Entscheidungsstichwort (Thema)
Sozialhilfe. stationäre Unterbringung eines Ehegatten. häusliche Ersparnis. Kostenbeitrag nur bei Unterbringung beider Ehegatten. Rechtsanwendung. Ermessen
Orientierungssatz
1. Die Vorschrift des § 82 Abs 4 SGB 12 aF ist für Ehegatten nur dann anwendbar, wenn beide Eheleute sich auf Dauer in einer stationären Einrichtung befinden.
2. Auch im Fall des § 88 Abs 1 Nr 3 SGB 12 aF ist ein Einkommenseinsatz für Ehegatten, die nicht beide stationär oder teilstationär untergebracht sind, nicht gerechtfertigt.
3. Die Regelung des § 87 Abs 1 S 3 SGB 12 ist auf den Bezug aller Leistungen der Pflege für Schwerstpflegebedürftige bzw Blinde nach § 64 Abs 3 SGB 12 bzw § 72 Abs 2 SGB 12 anzuwenden, auch für die der teil- bzw vollstationären Pflege.
4. Weicht der Sozialhilfeträger von den sonst regelmäßig befolgten Sozialhilferichtlinien ab, obwohl diese sich im Rahmen des Gesetzes gehalten haben und diese nicht zu rechtswidrigen Ergebnissen geführt haben, und ist ein Abweichen nicht durch hinreichende sachliche Gründe gerechtfertigt, so liegt darin bereits eine Verletzung subjektiven Rechts.
5. Der pauschale Hinweis auf die Verwendung von Handlungsempfehlungen (hier: Landesamt für Soziales und Familie) für die Ermittlung des Kostenbeitrags ersetzt nicht eine eigenständige Ermessensprüfung.
Tenor
1. Die Beklagte wird unter Aufhebung ihres Bescheides vom 22.11.2005 in der Gestalt des Widerspruchsbescheides vom 03.03.2006 verurteilt, den Antrag der Klägerin auf Berechnung des Eigenanteils der Klägerin an Heimkosten unter Beachtung der Rechtsauffassung der Gerichts neu zu bescheiden.

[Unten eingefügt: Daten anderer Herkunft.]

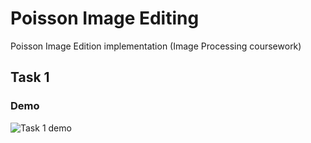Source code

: # Poisson Image Editing

Poisson Image Edition implementation (Image Processing coursework)


## Task 1

### Demo

![Task 1 demo](https://github.com/benjaminhadfield/poisson-image-editing/tree/master/demos/gifs/t1-demo.gif)
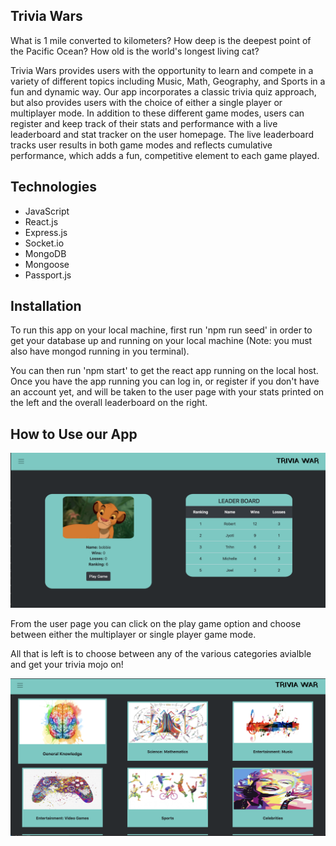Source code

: ## Trivia Wars
What is 1 mile converted to kilometers? 
How deep is the deepest point of the Pacific Ocean?
How old is the world's longest living cat?

 Trivia Wars provides users with the opportunity to learn and compete in a variety of different topics including Music, Math, Geography, and Sports in a fun and dynamic way. Our app incorporates a classic trivia quiz approach, but also provides users with the choice of either a single player or multiplayer mode. In addition to these different game modes, users can register and keep track of their stats and performance with a live leaderboard and stat tracker on the user homepage. The live leaderboard tracks user results in both game modes and reflects cumulative performance, which adds a fun, competitive element to each game played.
 
## Technologies
 - JavaScript
 - React.js
 - Express.js
 - Socket.io
 - MongoDB
 - Mongoose
 - Passport.js
 
 ## Installation
To run this app on your local machine, first run 'npm run seed' in order to get your database up and running  on your local machine (Note: you must also have mongod running in you terminal). 

You can then run 'npm start' to get the react app running on the local host. Once you have the app running you can log in, or register if you don't have an account yet, and will be taken to the user page with your stats printed on the left and the overall leaderboard on the right.

## How to Use our App

![](images/userp.png)

From the user page you can click on the play game option and choose between either the multiplayer or single player game mode. 

All that is left is to choose between any of the various categories avialble and get your trivia mojo on!

![](images/categories.png)

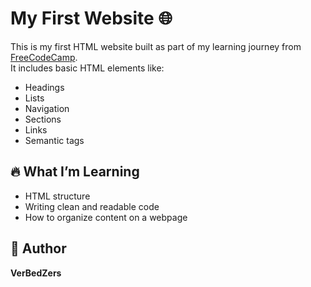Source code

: # My First Website 🌐

This is my first HTML website built as part of my learning journey from [FreeCodeCamp](https://www.freecodecamp.org/).  
It includes basic HTML elements like:

- Headings
- Lists
- Navigation
- Sections
- Links
- Semantic tags

## 🔥 What I’m Learning

- HTML structure
- Writing clean and readable code
- How to organize content on a webpage

## 🚀 Author

**VerBedZers**


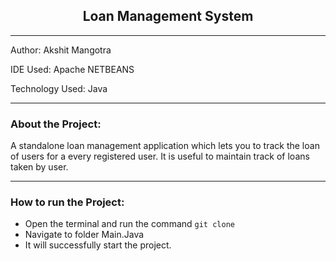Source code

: <h2 align="center"> Loan Management System </h2>

------------------------------------------------

Author: Akshit Mangotra

IDE Used: Apache NETBEANS

Technology Used: Java

-------------------------------------------------

### About the Project:

A standalone loan management application which lets you to track the loan of users for a every registered user. 
It is useful to maintain track of loans taken by user.

--------------------------------------------------

### How to run the Project:

* Open the terminal and run the command ` git clone `
* Navigate to folder Main.Java
* It will successfully start the project.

2. Der Beklagte trägt die außergerichtlichen Kosten der Klägerin
Tatbestand
Die 1940 geborene Klägerin liegt seit 2002 im Wachkoma und wird im Senioren- und Pflegeheim in M. gepflegt. Der Medizinische Dienst der Krankenversicherung beurteilt sie als erheblich pflegebedürftig (Pflegestufe III). Die Klägerin bezieht eine Rente in Höhe von 624,99 €. Der 1941 geborene Ehegatte der Klägerin bezieht eine Rente in Höhe von 1.156,87 € und wohnt in einer 2-Zimmer-Wohnung mit 45,5 qm Wohnfläche. Die Kaltmiete beträgt 122,13 €, für Heizung- und Warmwasser sind 77,35 € angefallen. Sonstige Betriebskosten wurden mit 48,85 € angegeben. Die Warmmiete betrug 248,33 €.
Nachdem das einsetzbare Vermögen aufgebraucht war, wurde der Klägerin mit Bescheid vom 03.03.2004 ab dem 01.07.2003 bis auf weiteres Hilfe zur Pflege bewilligt. Es wurde ein Betrag in Höhe von 527,55 € als einzusetzendes Einkommen festgesetzt. Mit Bescheid vom 22.11.2004 wurde der Klägerin weiterhin Hilfe zur Pflege bewilligt und der Betrag des einzusetzenden Einkommens auf 426,- € für die Zeit ab Juli 2003 festgesetzt. Mit Änderungsbescheid des Beklagten vom 11.05.2005 wurde das einzusetzende Einkommen auf insgesamt auf 1.015,97 € festgesetzt. Mit Bescheid vom 29.06.2005 wurde der Klägerin weiterhin Hilfe zur Pflege bewilligt und der Gesamteigenanteil der Klägerin auf 826,08 € festgesetzt. Mit Abhilfebescheid vom 15.11.2005 wurde der Bescheid vom 29.06.2005 aufgehoben.
Mit Bescheid vom 22.11.2005 wurde der Klägerin ab dem 01.01.2005 bis 30.04.2005 und vom 01.05.2005 bis 30.06.2005 Leistungen der Hilfe zum Lebensunterhalt in Einrichtungen in Höhe von monatlich 117,23 € und Leistungen der Hilfe zur Pflege in Einrichtungen in Höhe von 1.822,31 € monatlich gewährt. Der Eigenanteil wurde auf 814,66 € festgesetzt.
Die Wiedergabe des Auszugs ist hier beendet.